------ SOURCE RECORDS ------

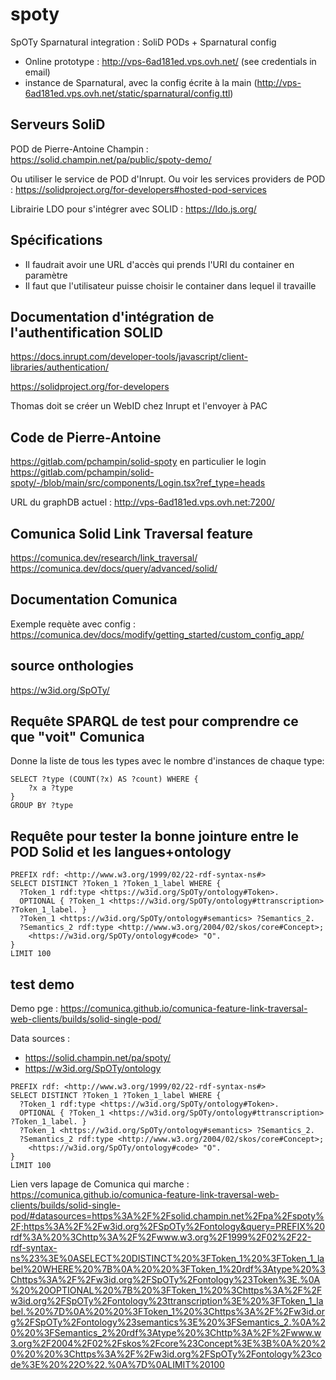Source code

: # spoty
SpOTy Sparnatural integration : SoliD PODs + Sparnatural config


- Online prototype : http://vps-6ad181ed.vps.ovh.net/ (see credentials in email)
- instance de Sparnatural, avec la config écrite à la main (http://vps-6ad181ed.vps.ovh.net/static/sparnatural/config.ttl)



## Serveurs SoliD

POD de Pierre-Antoine Champin : https://solid.champin.net/pa/public/spoty-demo/

Ou utiliser le service de POD d'Inrupt. Ou voir les services providers de POD : https://solidproject.org/for-developers#hosted-pod-services

Librairie LDO pour s'intégrer avec SOLID : https://ldo.js.org/

## Spécifications

- Il faudrait avoir une URL d'accès qui prends l'URI du container en paramètre
- Il faut que l'utilisateur puisse choisir le container dans lequel il travaille

## Documentation d'intégration de l'authentification SOLID

https://docs.inrupt.com/developer-tools/javascript/client-libraries/authentication/

https://solidproject.org/for-developers

Thomas doit se créer un WebID chez Inrupt et l'envoyer à PAC

## Code de Pierre-Antoine

https://gitlab.com/pchampin/solid-spoty en particulier le login https://gitlab.com/pchampin/solid-spoty/-/blob/main/src/components/Login.tsx?ref_type=heads

URL du graphDB actuel : http://vps-6ad181ed.vps.ovh.net:7200/

## Comunica Solid Link Traversal feature

https://comunica.dev/research/link_traversal/
https://comunica.dev/docs/query/advanced/solid/

## Documentation Comunica

Exemple requète avec config : https://comunica.dev/docs/modify/getting_started/custom_config_app/

## source onthologies 

https://w3id.org/SpOTy/

## Requête SPARQL de test pour comprendre ce que "voit" Comunica

Donne la liste de tous les types avec le nombre d'instances de chaque type:

```sparql
SELECT ?type (COUNT(?x) AS ?count) WHERE {
    ?x a ?type 
}
GROUP BY ?type
```

## Requête pour tester la bonne jointure entre le POD Solid et les langues+ontology

```sparql
PREFIX rdf: <http://www.w3.org/1999/02/22-rdf-syntax-ns#>
SELECT DISTINCT ?Token_1 ?Token_1_label WHERE {
  ?Token_1 rdf:type <https://w3id.org/SpOTy/ontology#Token>.
  OPTIONAL { ?Token_1 <https://w3id.org/SpOTy/ontology#ttranscription> ?Token_1_label. }
  ?Token_1 <https://w3id.org/SpOTy/ontology#semantics> ?Semantics_2.
  ?Semantics_2 rdf:type <http://www.w3.org/2004/02/skos/core#Concept>;
    <https://w3id.org/SpOTy/ontology#code> "O".
}
LIMIT 100
```

## test demo
Demo pge : https://comunica.github.io/comunica-feature-link-traversal-web-clients/builds/solid-single-pod/

Data sources : 
- https://solid.champin.net/pa/spoty/
- https://w3id.org/SpOTy/ontology


```sparql
PREFIX rdf: <http://www.w3.org/1999/02/22-rdf-syntax-ns#>
SELECT DISTINCT ?Token_1 ?Token_1_label WHERE {
  ?Token_1 rdf:type <https://w3id.org/SpOTy/ontology#Token>.
  OPTIONAL { ?Token_1 <https://w3id.org/SpOTy/ontology#ttranscription> ?Token_1_label. }
  ?Token_1 <https://w3id.org/SpOTy/ontology#semantics> ?Semantics_2.
  ?Semantics_2 rdf:type <http://www.w3.org/2004/02/skos/core#Concept>;
    <https://w3id.org/SpOTy/ontology#code> "O".
}
LIMIT 100
```
Lien vers lapage de Comunica qui marche : https://comunica.github.io/comunica-feature-link-traversal-web-clients/builds/solid-single-pod/#datasources=https%3A%2F%2Fsolid.champin.net%2Fpa%2Fspoty%2F;https%3A%2F%2Fw3id.org%2FSpOTy%2Fontology&query=PREFIX%20rdf%3A%20%3Chttp%3A%2F%2Fwww.w3.org%2F1999%2F02%2F22-rdf-syntax-ns%23%3E%0ASELECT%20DISTINCT%20%3FToken_1%20%3FToken_1_label%20WHERE%20%7B%0A%20%20%3FToken_1%20rdf%3Atype%20%3Chttps%3A%2F%2Fw3id.org%2FSpOTy%2Fontology%23Token%3E.%0A%20%20OPTIONAL%20%7B%20%3FToken_1%20%3Chttps%3A%2F%2Fw3id.org%2FSpOTy%2Fontology%23ttranscription%3E%20%3FToken_1_label.%20%7D%0A%20%20%3FToken_1%20%3Chttps%3A%2F%2Fw3id.org%2FSpOTy%2Fontology%23semantics%3E%20%3FSemantics_2.%0A%20%20%3FSemantics_2%20rdf%3Atype%20%3Chttp%3A%2F%2Fwww.w3.org%2F2004%2F02%2Fskos%2Fcore%23Concept%3E%3B%0A%20%20%20%20%3Chttps%3A%2F%2Fw3id.org%2FSpOTy%2Fontology%23code%3E%20%22O%22.%0A%7D%0ALIMIT%20100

------

- [INSTRUCTIONS FOR THE TASK]: The whole listing above should be restated word for word, minus any images.

- [FINISHED TASK]:
Source code

: # spoty
SpOTy Sparnatural integration : SoliD PODs + Sparnatural config


- Online prototype : http://vps-6ad181ed.vps.ovh.net/ (see credentials in email)
- instance de Sparnatural, avec la config écrite à la main (http://vps-6ad181ed.vps.ovh.net/static/sparnatural/config.ttl)



## Serveurs SoliD

POD de Pierre-Antoine Champin : https://solid.champin.net/pa/public/spoty-demo/

Ou utiliser le service de POD d'Inrupt. Ou voir les services providers de POD : https://solidproject.org/for-developers#hosted-pod-services

Librairie LDO pour s'intégrer avec SOLID : https://ldo.js.org/

## Spécifications

- Il faudrait avoir une URL d'accès qui prends l'URI du container en paramètre
- Il faut que l'utilisateur puisse choisir le container dans lequel il travaille

## Documentation d'intégration de l'authentification SOLID

https://docs.inrupt.com/developer-tools/javascript/client-libraries/authentication/

https://solidproject.org/for-developers

Thomas doit se créer un WebID chez Inrupt et l'envoyer à PAC

## Code de Pierre-Antoine

https://gitlab.com/pchampin/solid-spoty en particulier le login https://gitlab.com/pchampin/solid-spoty/-/blob/main/src/components/Login.tsx?ref_type=heads

URL du graphDB actuel : http://vps-6ad181ed.vps.ovh.net:7200/

## Comunica Solid Link Traversal feature

https://comunica.dev/research/link_traversal/
https://comunica.dev/docs/query/advanced/solid/

## Documentation Comunica

Exemple requète avec config : https://comunica.dev/docs/modify/getting_started/custom_config_app/

## source onthologies 

https://w3id.org/SpOTy/

## Requête SPARQL de test pour comprendre ce que "voit" Comunica

Donne la liste de tous les types avec le nombre d'instances de chaque type:

```sparql
SELECT ?type (COUNT(?x) AS ?count) WHERE {
    ?x a ?type 
}
GROUP BY ?type
```

## Requête pour tester la bonne jointure entre le POD Solid et les langues+ontology

```sparql
PREFIX rdf: <http://www.w3.org/1999/02/22-rdf-syntax-ns#>
SELECT DISTINCT ?Token_1 ?Token_1_label WHERE {
  ?Token_1 rdf:type <https://w3id.org/SpOTy/ontology#Token>.
  OPTIONAL { ?Token_1 <https://w3id.org/SpOTy/ontology#ttranscription> ?Token_1_label. }
  ?Token_1 <https://w3id.org/SpOTy/ontology#semantics> ?Semantics_2.
  ?Semantics_2 rdf:type <http://www.w3.org/2004/02/skos/core#Concept>;
    <https://w3id.org/SpOTy/ontology#code> "O".
}
LIMIT 100
```

## test demo
Demo pge : https://comunica.github.io/comunica-feature-link-traversal-web-clients/builds/solid-single-pod/

Data sources : 
- https://solid.champin.net/pa/spoty/
- https://w3id.org/SpOTy/ontology


```sparql
PREFIX rdf: <http://www.w3.org/1999/02/22-rdf-syntax-ns#>
SELECT DISTINCT ?Token_1 ?Token_1_label WHERE {
  ?Token_1 rdf:type <https://w3id.org/SpOTy/ontology#Token>.
  OPTIONAL { ?Token_1 <https://w3id.org/SpOTy/ontology#ttranscription> ?Token_1_label. }
  ?Token_1 <https://w3id.org/SpOTy/ontology#semantics> ?Semantics_2.
  ?Semantics_2 rdf:type <http://www.w3.org/2004/02/skos/core#Concept>;
    <https://w3id.org/SpOTy/ontology#code> "O".
}
LIMIT 100
```
Lien vers lapage de Comunica qui marche : https://comunica.github.io/comunica-feature-link-traversal-web-clients/builds/solid-single-pod/#datasources=https%3A%2F%2Fsolid.champin.net%2Fpa%2Fspoty%2F;https%3A%2F%2Fw3id.org%2FSpOTy%2Fontology&query=PREFIX%20rdf%3A%20%3Chttp%3A%2F%2Fwww.w3.org%2F1999%2F02%2F22-rdf-syntax-ns%23%3E%0ASELECT%20DISTINCT%20%3FToken_1%20%3FToken_1_label%20WHERE%20%7B%0A%20%20%3FToken_1%20rdf%3Atype%20%3Chttps%3A%2F%2Fw3id.org%2FSpOTy%2Fontology%23Token%3E.%0A%20%20OPTIONAL%20%7B%20%3FToken_1%20%3Chttps%3A%2F%2Fw3id.org%2FSpOTy%2Fontology%23ttranscription%3E%20%3FToken_1_label.%20%7D%0A%20%20%3FToken_1%20%3Chttps%3A%2F%2Fw3id.org%2FSpOTy%2Fontology%23semantics%3E%20%3FSemantics_2.%0A%20%20%3FSemantics_2%20rdf%3Atype%20%3Chttp%3A%2F%2Fwww.w3.org%2F2004%2F02%2Fskos%2Fcore%23Concept%3E%3B%0A%20%20%20%20%3Chttps%3A%2F%2Fw3id.org%2FSpOTy%2Fontology%23code%3E%20%22O%22.%0A%7D%0ALIMIT%20100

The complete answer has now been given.